- **Task**:
Restate all of the data below word for word.

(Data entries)
=== Begin Enclosure ===

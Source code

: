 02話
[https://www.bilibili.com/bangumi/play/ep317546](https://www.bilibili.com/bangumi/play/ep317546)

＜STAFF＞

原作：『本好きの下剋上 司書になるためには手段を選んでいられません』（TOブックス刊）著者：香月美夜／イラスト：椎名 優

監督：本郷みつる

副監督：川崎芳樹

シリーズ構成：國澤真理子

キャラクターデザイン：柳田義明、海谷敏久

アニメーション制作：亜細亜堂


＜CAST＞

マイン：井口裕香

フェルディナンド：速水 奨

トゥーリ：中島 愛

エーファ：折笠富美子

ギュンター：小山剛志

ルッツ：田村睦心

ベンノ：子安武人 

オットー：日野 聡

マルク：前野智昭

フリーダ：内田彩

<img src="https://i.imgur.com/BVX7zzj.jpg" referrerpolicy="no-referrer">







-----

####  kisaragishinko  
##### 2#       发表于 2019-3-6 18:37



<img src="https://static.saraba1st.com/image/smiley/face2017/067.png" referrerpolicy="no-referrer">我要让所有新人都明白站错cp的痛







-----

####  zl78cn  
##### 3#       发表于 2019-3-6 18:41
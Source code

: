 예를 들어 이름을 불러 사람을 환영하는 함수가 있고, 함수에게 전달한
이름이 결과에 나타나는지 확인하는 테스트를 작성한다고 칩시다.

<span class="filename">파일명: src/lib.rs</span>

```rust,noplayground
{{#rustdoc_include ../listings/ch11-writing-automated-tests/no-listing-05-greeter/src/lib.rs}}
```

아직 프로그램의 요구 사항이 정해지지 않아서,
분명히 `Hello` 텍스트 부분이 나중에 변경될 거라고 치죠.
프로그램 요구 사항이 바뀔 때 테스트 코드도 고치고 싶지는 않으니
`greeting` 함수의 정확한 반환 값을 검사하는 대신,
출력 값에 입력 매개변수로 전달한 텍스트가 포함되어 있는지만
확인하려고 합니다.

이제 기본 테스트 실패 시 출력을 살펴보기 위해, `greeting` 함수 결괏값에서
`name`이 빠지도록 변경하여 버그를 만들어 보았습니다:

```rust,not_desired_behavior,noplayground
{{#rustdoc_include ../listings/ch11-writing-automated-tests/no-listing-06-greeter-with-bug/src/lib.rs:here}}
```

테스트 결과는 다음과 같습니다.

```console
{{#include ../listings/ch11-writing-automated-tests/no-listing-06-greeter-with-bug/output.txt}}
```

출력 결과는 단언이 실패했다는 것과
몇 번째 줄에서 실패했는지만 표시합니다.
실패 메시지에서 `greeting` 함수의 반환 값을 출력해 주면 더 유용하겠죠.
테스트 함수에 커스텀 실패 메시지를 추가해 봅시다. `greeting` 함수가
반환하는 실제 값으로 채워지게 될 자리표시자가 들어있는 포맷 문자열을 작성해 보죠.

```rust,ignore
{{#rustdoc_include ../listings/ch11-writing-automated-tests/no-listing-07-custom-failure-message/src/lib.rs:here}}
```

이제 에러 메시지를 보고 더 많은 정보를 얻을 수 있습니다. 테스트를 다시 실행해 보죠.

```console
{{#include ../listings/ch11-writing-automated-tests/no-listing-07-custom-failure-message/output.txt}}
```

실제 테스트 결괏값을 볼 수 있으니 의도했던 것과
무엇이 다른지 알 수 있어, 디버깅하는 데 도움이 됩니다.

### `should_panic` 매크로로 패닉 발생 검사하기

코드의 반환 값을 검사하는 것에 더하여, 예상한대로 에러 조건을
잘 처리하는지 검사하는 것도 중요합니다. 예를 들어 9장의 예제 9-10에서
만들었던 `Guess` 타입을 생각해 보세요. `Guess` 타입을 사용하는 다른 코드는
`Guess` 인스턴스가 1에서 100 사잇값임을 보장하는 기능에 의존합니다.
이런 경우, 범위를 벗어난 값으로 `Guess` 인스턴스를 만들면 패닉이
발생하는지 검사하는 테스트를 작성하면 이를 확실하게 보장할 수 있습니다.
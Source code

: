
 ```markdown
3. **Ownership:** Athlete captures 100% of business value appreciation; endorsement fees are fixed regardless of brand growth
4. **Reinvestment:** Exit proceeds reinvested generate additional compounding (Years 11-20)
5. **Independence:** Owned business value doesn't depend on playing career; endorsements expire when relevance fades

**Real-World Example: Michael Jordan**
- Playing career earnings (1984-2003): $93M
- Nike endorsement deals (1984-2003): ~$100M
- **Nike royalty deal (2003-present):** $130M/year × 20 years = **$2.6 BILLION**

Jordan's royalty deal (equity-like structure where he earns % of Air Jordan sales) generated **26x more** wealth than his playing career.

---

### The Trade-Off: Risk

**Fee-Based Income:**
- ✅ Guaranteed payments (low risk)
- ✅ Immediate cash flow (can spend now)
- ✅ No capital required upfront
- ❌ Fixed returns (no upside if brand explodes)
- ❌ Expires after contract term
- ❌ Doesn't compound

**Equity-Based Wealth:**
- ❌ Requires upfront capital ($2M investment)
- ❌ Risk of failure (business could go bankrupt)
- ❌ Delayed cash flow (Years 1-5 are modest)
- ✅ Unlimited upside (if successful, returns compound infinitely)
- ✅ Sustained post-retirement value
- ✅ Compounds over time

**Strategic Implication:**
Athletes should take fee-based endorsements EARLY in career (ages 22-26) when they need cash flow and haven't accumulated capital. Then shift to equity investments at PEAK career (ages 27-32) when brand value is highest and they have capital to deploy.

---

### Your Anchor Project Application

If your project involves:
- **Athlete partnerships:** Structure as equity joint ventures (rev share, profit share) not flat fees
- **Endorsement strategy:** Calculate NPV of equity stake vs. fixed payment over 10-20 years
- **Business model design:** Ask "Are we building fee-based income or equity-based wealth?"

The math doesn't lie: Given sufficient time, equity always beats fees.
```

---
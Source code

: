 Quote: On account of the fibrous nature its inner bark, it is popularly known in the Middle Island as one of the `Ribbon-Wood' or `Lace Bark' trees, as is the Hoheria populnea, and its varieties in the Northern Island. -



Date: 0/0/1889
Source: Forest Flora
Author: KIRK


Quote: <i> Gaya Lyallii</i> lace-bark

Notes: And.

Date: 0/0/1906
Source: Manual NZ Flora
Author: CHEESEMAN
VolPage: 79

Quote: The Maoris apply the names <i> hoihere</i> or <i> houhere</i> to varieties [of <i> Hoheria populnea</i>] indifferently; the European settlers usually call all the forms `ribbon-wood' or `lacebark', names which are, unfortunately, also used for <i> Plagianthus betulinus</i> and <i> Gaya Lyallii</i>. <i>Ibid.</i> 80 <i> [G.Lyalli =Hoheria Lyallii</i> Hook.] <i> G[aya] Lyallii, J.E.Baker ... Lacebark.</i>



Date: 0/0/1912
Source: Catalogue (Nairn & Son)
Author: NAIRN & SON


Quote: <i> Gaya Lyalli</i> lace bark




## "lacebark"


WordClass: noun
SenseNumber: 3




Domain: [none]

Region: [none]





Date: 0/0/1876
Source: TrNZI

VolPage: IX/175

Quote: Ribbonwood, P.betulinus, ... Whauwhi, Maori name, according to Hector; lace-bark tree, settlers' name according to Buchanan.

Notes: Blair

=== End Enclosure ===

- **Task solution**:
Source code

: 02話
[https://www.bilibili.com/bangumi/play/ep317546](https://www.bilibili.com/bangumi/play/ep317546)

＜STAFF＞

原作：『本好きの下剋上 司書になるためには手段を選んでいられません』（TOブックス刊）著者：香月美夜／イラスト：椎名 優

監督：本郷みつる

副監督：川崎芳樹

シリーズ構成：國澤真理子

キャラクターデザイン：柳田義明、海谷敏久

アニメーション制作：亜細亜堂


＜CAST＞

マイン：井口裕香

フェルディナンド：速水 奨

トゥーリ：中島 愛

エーファ：折笠富美子

ギュンター：小山剛志

ルッツ：田村睦心

ベンノ：子安武人 

オットー：日野 聡

マルク：前野智昭

フリーダ：内田彩

<img src="https://i.imgur.com/BVX7zzj.jpg" referrerpolicy="no-referrer">







-----

####  kisaragishinko  
##### 2#       发表于 2019-3-6 18:37



<img src="https://static.saraba1st.com/image/smiley/face2017/067.png" referrerpolicy="no-referrer">我要让所有新人都明白站错cp的痛







-----

####  zl78cn  
##### 3#       发表于 2019-3-6 18:41
Source code

: 예를 들어 이름을 불러 사람을 환영하는 함수가 있고, 함수에게 전달한
이름이 결과에 나타나는지 확인하는 테스트를 작성한다고 칩시다.

<span class="filename">파일명: src/lib.rs</span>

```rust,noplayground
{{#rustdoc_include ../listings/ch11-writing-automated-tests/no-listing-05-greeter/src/lib.rs}}
```

아직 프로그램의 요구 사항이 정해지지 않아서,
분명히 `Hello` 텍스트 부분이 나중에 변경될 거라고 치죠.
프로그램 요구 사항이 바뀔 때 테스트 코드도 고치고 싶지는 않으니
`greeting` 함수의 정확한 반환 값을 검사하는 대신,
출력 값에 입력 매개변수로 전달한 텍스트가 포함되어 있는지만
확인하려고 합니다.

이제 기본 테스트 실패 시 출력을 살펴보기 위해, `greeting` 함수 결괏값에서
`name`이 빠지도록 변경하여 버그를 만들어 보았습니다:

```rust,not_desired_behavior,noplayground
{{#rustdoc_include ../listings/ch11-writing-automated-tests/no-listing-06-greeter-with-bug/src/lib.rs:here}}
```

테스트 결과는 다음과 같습니다.

```console
{{#include ../listings/ch11-writing-automated-tests/no-listing-06-greeter-with-bug/output.txt}}
```

출력 결과는 단언이 실패했다는 것과
몇 번째 줄에서 실패했는지만 표시합니다.
실패 메시지에서 `greeting` 함수의 반환 값을 출력해 주면 더 유용하겠죠.
테스트 함수에 커스텀 실패 메시지를 추가해 봅시다. `greeting` 함수가
반환하는 실제 값으로 채워지게 될 자리표시자가 들어있는 포맷 문자열을 작성해 보죠.

```rust,ignore
{{#rustdoc_include ../listings/ch11-writing-automated-tests/no-listing-07-custom-failure-message/src/lib.rs:here}}
```

이제 에러 메시지를 보고 더 많은 정보를 얻을 수 있습니다. 테스트를 다시 실행해 보죠.

```console
{{#include ../listings/ch11-writing-automated-tests/no-listing-07-custom-failure-message/output.txt}}
```

실제 테스트 결괏값을 볼 수 있으니 의도했던 것과
무엇이 다른지 알 수 있어, 디버깅하는 데 도움이 됩니다.

### `should_panic` 매크로로 패닉 발생 검사하기

코드의 반환 값을 검사하는 것에 더하여, 예상한대로 에러 조건을
잘 처리하는지 검사하는 것도 중요합니다. 예를 들어 9장의 예제 9-10에서
만들었던 `Guess` 타입을 생각해 보세요. `Guess` 타입을 사용하는 다른 코드는
`Guess` 인스턴스가 1에서 100 사잇값임을 보장하는 기능에 의존합니다.
이런 경우, 범위를 벗어난 값으로 `Guess` 인스턴스를 만들면 패닉이
발생하는지 검사하는 테스트를 작성하면 이를 확실하게 보장할 수 있습니다.
Source code

:
 ```markdown
3. **Ownership:** Athlete captures 100% of business value appreciation; endorsement fees are fixed regardless of brand growth
4. **Reinvestment:** Exit proceeds reinvested generate additional compounding (Years 11-20)
5. **Independence:** Owned business value doesn't depend on playing career; endorsements expire when relevance fades

**Real-World Example: Michael Jordan**
- Playing career earnings (1984-2003): $93M
- Nike endorsement deals (1984-2003): ~$100M
- **Nike royalty deal (2003-present):** $130M/year × 20 years = **$2.6 BILLION**

Jordan's royalty deal (equity-like structure where he earns % of Air Jordan sales) generated **26x more** wealth than his playing career.

---

### The Trade-Off: Risk

**Fee-Based Income:**
- ✅ Guaranteed payments (low risk)
- ✅ Immediate cash flow (can spend now)
- ✅ No capital required upfront
- ❌ Fixed returns (no upside if brand explodes)
- ❌ Expires after contract term
- ❌ Doesn't compound

**Equity-Based Wealth:**
- ❌ Requires upfront capital ($2M investment)
- ❌ Risk of failure (business could go bankrupt)
- ❌ Delayed cash flow (Years 1-5 are modest)
- ✅ Unlimited upside (if successful, returns compound infinitely)
- ✅ Sustained post-retirement value
- ✅ Compounds over time

**Strategic Implication:**
Athletes should take fee-based endorsements EARLY in career (ages 22-26) when they need cash flow and haven't accumulated capital. Then shift to equity investments at PEAK career (ages 27-32) when brand value is highest and they have capital to deploy.

---

### Your Anchor Project Application

If your project involves:
- **Athlete partnerships:** Structure as equity joint ventures (rev share, profit share) not flat fees
- **Endorsement strategy:** Calculate NPV of equity stake vs. fixed payment over 10-20 years
- **Business model design:** Ask "Are we building fee-based income or equity-based wealth?"

The math doesn't lie: Given sufficient time, equity always beats fees.
```

---
Source code

: Quote: On account of the fibrous nature its inner bark, it is popularly known in the Middle Island as one of the `Ribbon-Wood' or `Lace Bark' trees, as is the Hoheria populnea, and its varieties in the Northern Island. -



Date: 0/0/1889
Source: Forest Flora
Author: KIRK


Quote: <i> Gaya Lyallii</i> lace-bark

Notes: And.

Date: 0/0/1906
Source: Manual NZ Flora
Author: CHEESEMAN
VolPage: 79

Quote: The Maoris apply the names <i> hoihere</i> or <i> houhere</i> to varieties [of <i> Hoheria populnea</i>] indifferently; the European settlers usually call all the forms `ribbon-wood' or `lacebark', names which are, unfortunately, also used for <i> Plagianthus betulinus</i> and <i> Gaya Lyallii</i>. <i>Ibid.</i> 80 <i> [G.Lyalli =Hoheria Lyallii</i> Hook.] <i> G[aya] Lyallii, J.E.Baker ... Lacebark.</i>



Date: 0/0/1912
Source: Catalogue (Nairn & Son)
Author: NAIRN & SON


Quote: <i> Gaya Lyalli</i> lace bark




## "lacebark"


WordClass: noun
SenseNumber: 3




Domain: [none]

Region: [none]





Date: 0/0/1876
Source: TrNZI

VolPage: IX/175

Quote: Ribbonwood, P.betulinus, ... Whauwhi, Maori name, according to Hector; lace-bark tree, settlers' name according to Buchanan.

Notes: Blair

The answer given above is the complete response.